In oral arguments before Kentucky's highest court, Comair lawyer Ed Stopher argued that the board and Urban County Airport Corp., which issues bonds, are not state entities.
The Supreme Court typically rules a few months after hearing oral arguments.
Stopher noted that taxpayers do not fund the airport; its revenues are derived from landing fees, rent from vendors, parking fees and other charges.
“There is no state money here,” Stopher said.
Stopher said the board is independent. The mayor and the Urban County Council appoint the board but cannot overrule its decisions.
Stopher argued that running an airport is not an essential government function.
Blue Grass Airport lawyer Kevin Henry noted that the board was created by the county. And the Urban County Council has the power to abolish the board.
And Henry said the airport absolutely serves an essential governmental function, one no different than providing roads for cars.
Henry acknowledged that the airport is self-sustaining and is not funded by Lexington taxpayers. But he said the user fees the airport charges are still government revenues.
Comair says the airport and Federal Aviation Administration are partly responsible for the Flight 5191 crash at Blue Grass in August 2006 that killed 49 of 50 people on board.

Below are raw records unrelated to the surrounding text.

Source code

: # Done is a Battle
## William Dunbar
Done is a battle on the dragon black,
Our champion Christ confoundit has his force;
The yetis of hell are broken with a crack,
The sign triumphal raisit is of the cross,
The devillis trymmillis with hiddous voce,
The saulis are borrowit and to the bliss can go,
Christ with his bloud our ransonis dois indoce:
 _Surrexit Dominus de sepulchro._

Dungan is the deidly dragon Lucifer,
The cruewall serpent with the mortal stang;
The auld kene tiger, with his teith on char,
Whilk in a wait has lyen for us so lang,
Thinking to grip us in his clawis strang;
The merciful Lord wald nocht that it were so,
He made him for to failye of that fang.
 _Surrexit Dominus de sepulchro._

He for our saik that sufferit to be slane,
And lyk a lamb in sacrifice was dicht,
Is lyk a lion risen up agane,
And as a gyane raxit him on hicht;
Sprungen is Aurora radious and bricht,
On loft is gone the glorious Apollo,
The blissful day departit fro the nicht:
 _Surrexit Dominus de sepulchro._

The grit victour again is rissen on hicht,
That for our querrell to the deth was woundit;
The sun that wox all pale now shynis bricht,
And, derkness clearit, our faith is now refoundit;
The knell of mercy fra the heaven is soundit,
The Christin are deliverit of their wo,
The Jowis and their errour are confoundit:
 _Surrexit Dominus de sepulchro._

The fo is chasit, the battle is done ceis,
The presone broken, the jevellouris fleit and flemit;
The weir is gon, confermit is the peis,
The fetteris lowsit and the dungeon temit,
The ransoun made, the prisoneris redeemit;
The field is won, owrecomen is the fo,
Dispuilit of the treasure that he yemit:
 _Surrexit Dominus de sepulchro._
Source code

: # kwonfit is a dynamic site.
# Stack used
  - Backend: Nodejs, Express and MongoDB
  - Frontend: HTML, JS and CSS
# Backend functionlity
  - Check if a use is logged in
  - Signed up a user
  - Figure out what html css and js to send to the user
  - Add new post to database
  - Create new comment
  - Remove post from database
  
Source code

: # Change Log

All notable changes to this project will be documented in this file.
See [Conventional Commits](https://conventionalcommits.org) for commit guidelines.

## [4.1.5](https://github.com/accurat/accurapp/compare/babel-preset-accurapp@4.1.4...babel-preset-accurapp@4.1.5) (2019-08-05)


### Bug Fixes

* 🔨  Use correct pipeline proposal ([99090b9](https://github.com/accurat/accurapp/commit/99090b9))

Families for 44 of the 47 passengers who died in the Comair crash sued the Erlanger-based airline.
The airline and families of the three crew members, including lone survivor James Polehinke, the first captain, have filed lawsuits against the federal government and airport to recoup parts of the settlements.
The airline has said the airport shares blame in the crash because of poor runway markings, bad signage, lighting problems and other issues related to a $35 million runway repaving project. Federal investigators ruled last year that the crash was caused by the mistakes of the two Comair pilots.
The airport has said that all the blame for the crash falls on Comair and Flight 5191's pilots.
In its Supreme Court brief, Comair quoted depositions, airport employee depositions and even the airport's Web site to try to show that the airport is autonomous.
In 1996, for example, a memo written by an airport lawyer advised against referring to the airport as a “public entity” of the Urban County Government in an agreement with the Kentucky Transportation Cabinet.
Stopher also pointed out that the airport has a $150 million insurance policy.
Henry said insurance is required by bond underwriters, the airport is self-sufficient because the Federal Aviation Administration requires that to receive most construction grants.